Le domeniche di febbraio chiamano a gran voce i sapori del Carnevale. In questo periodo, le cucine italiane si riempiono del profumo del fritto e dello zucchero a velo, ma oltre alle classiche chiacchiere, esiste un dolce al cucchiaio tipico della tradizione povera e contadina, perfetto per concludere il pranzo domenicale: il sanguinaccio dolce (nella sua versione moderna senza sangue). Questa crema densa, aromatica e vellutata al cioccolato fondente è il simbolo della convivialità di questo mese.

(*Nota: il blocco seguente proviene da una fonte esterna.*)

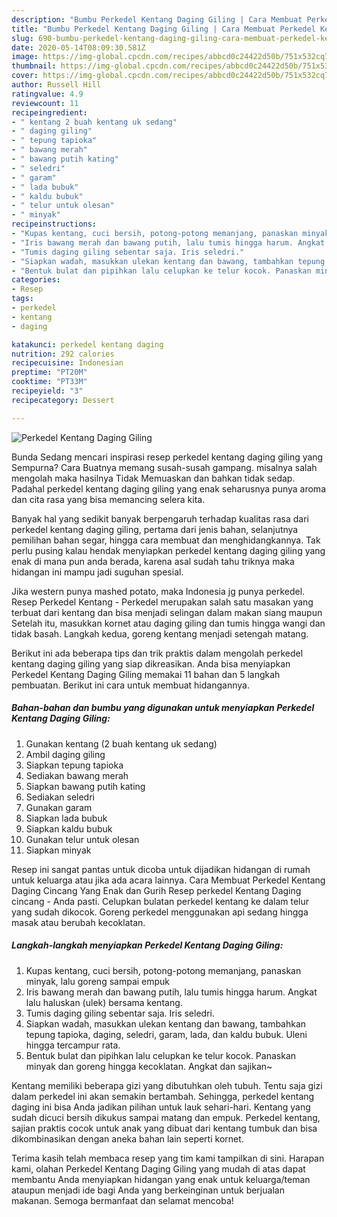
 ```yaml
---
description: "Bumbu Perkedel Kentang Daging Giling | Cara Membuat Perkedel Kentang Daging Giling Yang Enak Banget"
title: "Bumbu Perkedel Kentang Daging Giling | Cara Membuat Perkedel Kentang Daging Giling Yang Enak Banget"
slug: 690-bumbu-perkedel-kentang-daging-giling-cara-membuat-perkedel-kentang-daging-giling-yang-enak-banget
date: 2020-05-14T08:09:30.581Z
image: https://img-global.cpcdn.com/recipes/abbcd0c24422d50b/751x532cq70/perkedel-kentang-daging-giling-foto-resep-utama.jpg
thumbnail: https://img-global.cpcdn.com/recipes/abbcd0c24422d50b/751x532cq70/perkedel-kentang-daging-giling-foto-resep-utama.jpg
cover: https://img-global.cpcdn.com/recipes/abbcd0c24422d50b/751x532cq70/perkedel-kentang-daging-giling-foto-resep-utama.jpg
author: Russell Hill
ratingvalue: 4.9
reviewcount: 11
recipeingredient:
- " kentang 2 buah kentang uk sedang"
- " daging giling"
- " tepung tapioka"
- " bawang merah"
- " bawang putih kating"
- " seledri"
- " garam"
- " lada bubuk"
- " kaldu bubuk"
- " telur untuk olesan"
- " minyak"
recipeinstructions:
- "Kupas kentang, cuci bersih, potong-potong memanjang, panaskan minyak, lalu goreng sampai empuk"
- "Iris bawang merah dan bawang putih, lalu tumis hingga harum. Angkat lalu haluskan (ulek) bersama kentang."
- "Tumis daging giling sebentar saja. Iris seledri."
- "Siapkan wadah, masukkan ulekan kentang dan bawang, tambahkan tepung tapioka, daging, seledri, garam, lada, dan kaldu bubuk. Uleni hingga tercampur rata."
- "Bentuk bulat dan pipihkan lalu celupkan ke telur kocok. Panaskan minyak dan goreng hingga kecoklatan. Angkat dan sajikan~"
categories:
- Resep
tags:
- perkedel
- kentang
- daging

katakunci: perkedel kentang daging 
nutrition: 292 calories
recipecuisine: Indonesian
preptime: "PT20M"
cooktime: "PT33M"
recipeyield: "3"
recipecategory: Dessert

---
```



![Perkedel Kentang Daging Giling](https://img-global.cpcdn.com/recipes/abbcd0c24422d50b/751x532cq70/perkedel-kentang-daging-giling-foto-resep-utama.jpg)

Bunda Sedang mencari inspirasi resep perkedel kentang daging giling yang Sempurna? Cara Buatnya memang susah-susah gampang. misalnya salah mengolah maka hasilnya Tidak Memuaskan dan bahkan tidak sedap. Padahal perkedel kentang daging giling yang enak seharusnya punya aroma dan cita rasa yang bisa memancing selera kita.

Banyak hal yang sedikit banyak berpengaruh terhadap kualitas rasa dari perkedel kentang daging giling, pertama dari jenis bahan, selanjutnya pemilihan bahan segar, hingga cara membuat dan menghidangkannya. Tak perlu pusing kalau hendak menyiapkan perkedel kentang daging giling yang enak di mana pun anda berada, karena asal sudah tahu triknya maka hidangan ini mampu jadi suguhan spesial.

Jika western punya mashed potato, maka Indonesia jg punya perkedel. Resep Perkedel Kentang - Perkedel merupakan salah satu masakan yang terbuat dari kentang dan bisa menjadi selingan dalam makan siang maupun Setelah itu, masukkan kornet atau daging giling dan tumis hingga wangi dan tidak basah. Langkah kedua, goreng kentang menjadi setengah matang.


Berikut ini ada beberapa tips dan trik praktis dalam mengolah perkedel kentang daging giling yang siap dikreasikan. Anda bisa menyiapkan Perkedel Kentang Daging Giling memakai 11 bahan dan 5 langkah pembuatan. Berikut ini cara untuk membuat hidangannya.

<!--inarticleads1-->

##### Bahan-bahan dan bumbu yang digunakan untuk menyiapkan Perkedel Kentang Daging Giling:

1. Gunakan  kentang (2 buah kentang uk sedang)
1. Ambil  daging giling
1. Siapkan  tepung tapioka
1. Sediakan  bawang merah
1. Siapkan  bawang putih kating
1. Sediakan  seledri
1. Gunakan  garam
1. Siapkan  lada bubuk
1. Siapkan  kaldu bubuk
1. Gunakan  telur untuk olesan
1. Siapkan  minyak


Resep ini sangat pantas untuk dicoba untuk dijadikan hidangan di rumah untuk keluarga atau jika ada acara lainnya. Cara Membuat Perkedel Kentang Daging Cincang Yang Enak dan Gurih Resep perkedel Kentang Daging cincang - Anda pasti. Celupkan bulatan perkedel kentang ke dalam telur yang sudah dikocok. Goreng perkedel menggunakan api sedang hingga masak atau berubah kecoklatan. 

<!--inarticleads2-->

##### Langkah-langkah menyiapkan Perkedel Kentang Daging Giling:

1. Kupas kentang, cuci bersih, potong-potong memanjang, panaskan minyak, lalu goreng sampai empuk
1. Iris bawang merah dan bawang putih, lalu tumis hingga harum. Angkat lalu haluskan (ulek) bersama kentang.
1. Tumis daging giling sebentar saja. Iris seledri.
1. Siapkan wadah, masukkan ulekan kentang dan bawang, tambahkan tepung tapioka, daging, seledri, garam, lada, dan kaldu bubuk. Uleni hingga tercampur rata.
1. Bentuk bulat dan pipihkan lalu celupkan ke telur kocok. Panaskan minyak dan goreng hingga kecoklatan. Angkat dan sajikan~


Kentang memiliki beberapa gizi yang dibutuhkan oleh tubuh. Tentu saja gizi dalam perkedel ini akan semakin bertambah. Sehingga, perkedel kentang daging ini bisa Anda jadikan pilihan untuk lauk sehari-hari. Kentang yang sudah dicuci bersih dikukus sampai matang dan empuk. Perkedel kentang, sajian praktis cocok untuk anak yang dibuat dari kentang tumbuk dan bisa dikombinasikan dengan aneka bahan lain seperti kornet. 

Terima kasih telah membaca resep yang tim kami tampilkan di sini. Harapan kami, olahan Perkedel Kentang Daging Giling yang mudah di atas dapat membantu Anda menyiapkan hidangan yang enak untuk keluarga/teman ataupun menjadi ide bagi Anda yang berkeinginan untuk berjualan makanan. Semoga bermanfaat dan selamat mencoba!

Ingredienti per il sanguinaccio della domenica
Per preparare questa crema per circa 6 persone, avrai bisogno di:
- 500 ml di latte intero
- 200 g di zucchero
- 75 g di cacao amaro in polvere
- 40 g di amido di mais (maizena)
- 100 g di cioccolato fondente (minimo 60%)
- 50 g di burro
- Un cucchiaino di cannella in polvere
- Estratto di vaniglia o una bustina di vanillina
- Un pizzico di sale
- Facoltativo: 50 g di cedro candito o gocce di cioccolato per guarnire
Procedimento passo dopo passo
Il segreto di un buon sanguinaccio risiede nella pazienza e nel calore costante, evitando che la crema si attacchi al fondo della pentola.
Miscelazione delle polveri: In un pentolino capiente a fondo spesso, setaccia insieme il cacao amaro, lo zucchero e l’amido di mais. Questo passaggio è fondamentale per evitare la formazione di grumi fastidiosi.

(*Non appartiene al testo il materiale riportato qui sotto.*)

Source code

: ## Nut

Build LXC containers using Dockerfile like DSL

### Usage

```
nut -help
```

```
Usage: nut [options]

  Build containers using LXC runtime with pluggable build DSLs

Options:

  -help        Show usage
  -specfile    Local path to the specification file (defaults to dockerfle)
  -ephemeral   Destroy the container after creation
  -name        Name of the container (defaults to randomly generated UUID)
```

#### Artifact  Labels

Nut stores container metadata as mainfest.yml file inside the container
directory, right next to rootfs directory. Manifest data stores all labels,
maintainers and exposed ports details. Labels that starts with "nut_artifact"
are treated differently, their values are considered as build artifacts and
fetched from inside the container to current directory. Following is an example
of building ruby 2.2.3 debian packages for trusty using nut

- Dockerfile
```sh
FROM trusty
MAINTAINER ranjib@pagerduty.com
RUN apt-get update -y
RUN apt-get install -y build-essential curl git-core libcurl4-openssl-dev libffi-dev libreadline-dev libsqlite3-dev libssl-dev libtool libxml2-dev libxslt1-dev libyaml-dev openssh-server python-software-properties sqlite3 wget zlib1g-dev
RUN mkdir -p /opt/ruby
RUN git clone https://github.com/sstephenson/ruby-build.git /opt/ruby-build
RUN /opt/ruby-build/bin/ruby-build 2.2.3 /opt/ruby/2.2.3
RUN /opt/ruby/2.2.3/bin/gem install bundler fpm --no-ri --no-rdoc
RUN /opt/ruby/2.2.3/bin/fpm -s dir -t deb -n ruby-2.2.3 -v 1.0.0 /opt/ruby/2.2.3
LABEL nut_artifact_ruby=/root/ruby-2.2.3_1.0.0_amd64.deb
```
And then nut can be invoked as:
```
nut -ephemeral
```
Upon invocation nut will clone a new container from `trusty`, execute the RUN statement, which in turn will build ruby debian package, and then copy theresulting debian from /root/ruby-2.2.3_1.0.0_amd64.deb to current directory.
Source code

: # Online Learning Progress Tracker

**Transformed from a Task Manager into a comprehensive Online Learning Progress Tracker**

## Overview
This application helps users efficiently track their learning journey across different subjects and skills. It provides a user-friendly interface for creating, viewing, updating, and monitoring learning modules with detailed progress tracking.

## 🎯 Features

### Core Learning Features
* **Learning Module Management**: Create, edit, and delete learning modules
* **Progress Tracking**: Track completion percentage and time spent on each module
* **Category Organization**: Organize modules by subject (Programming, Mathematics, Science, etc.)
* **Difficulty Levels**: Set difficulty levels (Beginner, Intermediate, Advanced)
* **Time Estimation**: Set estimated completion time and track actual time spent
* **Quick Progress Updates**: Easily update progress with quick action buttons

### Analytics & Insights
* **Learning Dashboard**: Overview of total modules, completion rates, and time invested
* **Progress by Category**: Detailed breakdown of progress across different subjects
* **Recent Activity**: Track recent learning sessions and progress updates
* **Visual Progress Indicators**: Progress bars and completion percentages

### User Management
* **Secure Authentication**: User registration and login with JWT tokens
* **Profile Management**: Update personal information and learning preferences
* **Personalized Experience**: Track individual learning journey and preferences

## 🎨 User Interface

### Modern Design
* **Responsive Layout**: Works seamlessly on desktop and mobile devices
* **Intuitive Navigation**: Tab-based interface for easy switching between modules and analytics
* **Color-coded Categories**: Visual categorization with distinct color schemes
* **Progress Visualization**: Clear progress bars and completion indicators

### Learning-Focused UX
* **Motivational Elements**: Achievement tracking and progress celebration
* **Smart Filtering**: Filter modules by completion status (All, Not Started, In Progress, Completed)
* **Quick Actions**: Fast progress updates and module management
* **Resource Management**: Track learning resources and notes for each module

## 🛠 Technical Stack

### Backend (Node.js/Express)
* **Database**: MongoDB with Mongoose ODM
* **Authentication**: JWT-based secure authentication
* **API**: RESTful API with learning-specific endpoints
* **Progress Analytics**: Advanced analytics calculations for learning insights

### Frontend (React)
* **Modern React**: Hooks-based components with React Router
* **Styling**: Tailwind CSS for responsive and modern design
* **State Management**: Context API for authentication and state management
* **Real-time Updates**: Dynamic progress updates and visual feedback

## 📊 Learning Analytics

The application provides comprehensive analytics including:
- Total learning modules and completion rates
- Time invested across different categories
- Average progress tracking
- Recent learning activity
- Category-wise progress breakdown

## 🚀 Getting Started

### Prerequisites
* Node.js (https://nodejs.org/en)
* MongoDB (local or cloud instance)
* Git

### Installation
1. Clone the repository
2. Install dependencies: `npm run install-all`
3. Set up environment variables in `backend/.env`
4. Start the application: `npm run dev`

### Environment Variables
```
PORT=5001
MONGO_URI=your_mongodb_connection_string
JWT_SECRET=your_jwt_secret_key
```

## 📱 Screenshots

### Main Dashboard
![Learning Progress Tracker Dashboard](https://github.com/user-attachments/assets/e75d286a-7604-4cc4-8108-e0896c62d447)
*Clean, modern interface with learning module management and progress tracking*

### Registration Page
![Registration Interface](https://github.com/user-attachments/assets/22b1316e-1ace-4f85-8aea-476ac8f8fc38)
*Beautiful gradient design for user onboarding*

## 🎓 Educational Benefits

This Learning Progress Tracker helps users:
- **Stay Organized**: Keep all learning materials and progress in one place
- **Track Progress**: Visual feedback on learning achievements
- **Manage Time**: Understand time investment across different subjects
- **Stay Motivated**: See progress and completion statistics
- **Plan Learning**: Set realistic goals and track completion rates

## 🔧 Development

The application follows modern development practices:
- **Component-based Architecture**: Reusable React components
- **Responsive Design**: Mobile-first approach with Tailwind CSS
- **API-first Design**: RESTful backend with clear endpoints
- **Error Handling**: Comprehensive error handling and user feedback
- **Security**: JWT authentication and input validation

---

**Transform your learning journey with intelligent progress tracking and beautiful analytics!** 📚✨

Aggiunta dei liquidi: Versa il latte a filo molto lentamente, mescolando continuamente con una frusta a mano finché le polveri non saranno completamente sciolte e avrai ottenuto un liquido liscio.

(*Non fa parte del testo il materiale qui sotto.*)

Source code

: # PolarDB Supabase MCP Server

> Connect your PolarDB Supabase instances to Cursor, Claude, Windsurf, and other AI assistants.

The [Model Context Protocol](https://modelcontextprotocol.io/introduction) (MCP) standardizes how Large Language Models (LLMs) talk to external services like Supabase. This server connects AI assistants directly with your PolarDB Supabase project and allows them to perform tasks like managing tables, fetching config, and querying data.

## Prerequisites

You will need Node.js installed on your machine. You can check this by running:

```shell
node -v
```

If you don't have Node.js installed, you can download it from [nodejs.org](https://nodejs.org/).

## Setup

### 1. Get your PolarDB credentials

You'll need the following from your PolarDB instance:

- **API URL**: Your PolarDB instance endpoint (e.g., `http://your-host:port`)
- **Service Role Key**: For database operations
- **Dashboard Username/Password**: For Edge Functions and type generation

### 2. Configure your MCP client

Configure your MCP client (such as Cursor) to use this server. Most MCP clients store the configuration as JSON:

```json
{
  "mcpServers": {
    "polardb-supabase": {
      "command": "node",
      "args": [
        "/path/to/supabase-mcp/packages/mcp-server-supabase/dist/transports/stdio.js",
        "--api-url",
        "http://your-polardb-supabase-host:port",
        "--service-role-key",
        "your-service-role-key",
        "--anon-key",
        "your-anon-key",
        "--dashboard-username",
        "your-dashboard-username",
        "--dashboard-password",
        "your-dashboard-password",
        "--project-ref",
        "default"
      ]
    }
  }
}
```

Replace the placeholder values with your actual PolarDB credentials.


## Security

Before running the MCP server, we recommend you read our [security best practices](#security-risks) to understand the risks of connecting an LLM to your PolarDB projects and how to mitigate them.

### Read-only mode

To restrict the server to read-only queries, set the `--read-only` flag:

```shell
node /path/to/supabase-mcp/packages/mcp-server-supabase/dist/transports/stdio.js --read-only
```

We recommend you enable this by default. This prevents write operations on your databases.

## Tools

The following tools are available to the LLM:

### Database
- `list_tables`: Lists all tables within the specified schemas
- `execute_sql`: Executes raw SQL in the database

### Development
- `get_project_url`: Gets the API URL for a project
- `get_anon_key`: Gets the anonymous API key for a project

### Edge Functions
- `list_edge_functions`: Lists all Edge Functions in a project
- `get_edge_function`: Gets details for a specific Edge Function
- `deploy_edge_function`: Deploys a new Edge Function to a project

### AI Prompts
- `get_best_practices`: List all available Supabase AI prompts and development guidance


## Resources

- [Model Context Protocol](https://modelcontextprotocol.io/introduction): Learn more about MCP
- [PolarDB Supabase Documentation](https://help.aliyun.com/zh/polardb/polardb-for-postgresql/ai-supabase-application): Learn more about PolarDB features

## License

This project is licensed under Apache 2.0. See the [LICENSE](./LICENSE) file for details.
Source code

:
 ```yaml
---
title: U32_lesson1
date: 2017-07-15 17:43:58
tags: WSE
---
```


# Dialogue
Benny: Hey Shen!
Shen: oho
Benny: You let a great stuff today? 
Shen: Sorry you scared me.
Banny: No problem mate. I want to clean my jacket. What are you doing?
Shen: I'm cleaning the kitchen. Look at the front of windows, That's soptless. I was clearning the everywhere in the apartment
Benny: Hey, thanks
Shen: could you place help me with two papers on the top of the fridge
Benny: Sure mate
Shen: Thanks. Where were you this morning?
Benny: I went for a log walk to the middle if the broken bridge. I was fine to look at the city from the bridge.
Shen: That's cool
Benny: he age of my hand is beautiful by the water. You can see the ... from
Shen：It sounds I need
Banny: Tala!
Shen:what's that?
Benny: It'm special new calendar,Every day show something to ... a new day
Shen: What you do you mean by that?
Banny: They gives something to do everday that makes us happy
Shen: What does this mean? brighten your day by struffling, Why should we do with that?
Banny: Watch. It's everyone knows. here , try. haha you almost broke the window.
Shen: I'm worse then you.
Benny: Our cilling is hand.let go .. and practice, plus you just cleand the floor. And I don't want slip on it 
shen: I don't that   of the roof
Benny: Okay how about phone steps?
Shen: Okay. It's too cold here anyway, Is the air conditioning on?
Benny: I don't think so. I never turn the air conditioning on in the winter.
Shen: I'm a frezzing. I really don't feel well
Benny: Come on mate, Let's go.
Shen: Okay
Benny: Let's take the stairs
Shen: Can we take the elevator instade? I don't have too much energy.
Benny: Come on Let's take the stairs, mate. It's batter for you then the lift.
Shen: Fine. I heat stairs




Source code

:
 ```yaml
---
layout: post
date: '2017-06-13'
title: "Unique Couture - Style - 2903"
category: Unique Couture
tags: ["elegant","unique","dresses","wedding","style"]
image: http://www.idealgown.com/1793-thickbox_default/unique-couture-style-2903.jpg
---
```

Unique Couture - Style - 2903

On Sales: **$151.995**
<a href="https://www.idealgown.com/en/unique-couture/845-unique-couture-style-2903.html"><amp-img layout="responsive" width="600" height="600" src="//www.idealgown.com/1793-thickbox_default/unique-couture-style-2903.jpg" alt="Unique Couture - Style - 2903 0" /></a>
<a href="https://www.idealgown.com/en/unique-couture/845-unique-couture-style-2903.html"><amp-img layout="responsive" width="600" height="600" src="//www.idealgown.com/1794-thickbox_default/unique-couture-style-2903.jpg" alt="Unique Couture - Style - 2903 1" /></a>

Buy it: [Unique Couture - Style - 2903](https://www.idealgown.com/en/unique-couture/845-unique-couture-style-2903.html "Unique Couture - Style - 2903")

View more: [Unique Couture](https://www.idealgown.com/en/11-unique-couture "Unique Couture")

Cottura: Metti il pentolino sul fuoco a fiamma medio-bassa. Continua a mescolare regolarmente. Quando il composto inizia a scaldaerisi, aggiungi il pizzico di sale, la cannella e la vaniglia.
Addensamento: Quando la crema inizia a sobbollire e a velare il cucchiaio, aggiungi il cioccolato fondente precedentemente tritato al coltello e il burro. Mescola energicamente finché il cioccolato non sarà completamente fuso e la crema non risulterà lucida e densa.
Raffreddamento: Togli dal fuoco e continua a mescolare per un paio di minuti. Se desideri una consistenza ancora più fine, puoi passare la crema attraverso un colino a maglie strette.
Consigli per il servizio
Il sanguinaccio va servito rigorosamente a temperatura ambiente o freddo di frigorifero. Per la presentazione della domenica, distribuisci la crema in coppette individuali e guarnisci con una spolverata di cannella o dei cubetti di cedro candito.
L’abbinamento ideale? Accompagnalo con una manciata di chiacchiere croccanti o dei savoiardi artigianali, che fungeranno da “cucchiaio” per raccogliere ogni goccia di questa delizia al cioccolato.
La tradizione
Il sanguinaccio nella sua versione originale prevedeva l’utilizzo del sangue del maiale raccolto durante la macellazione; dal 1992, per motivi igienici, in Italia fu vietata la vendita e l’utilizzo del sanguinaccio per scongiurare il pericolo di infezioni: il sangue, infatti, era considerando veicolo di malattie trasmissibili.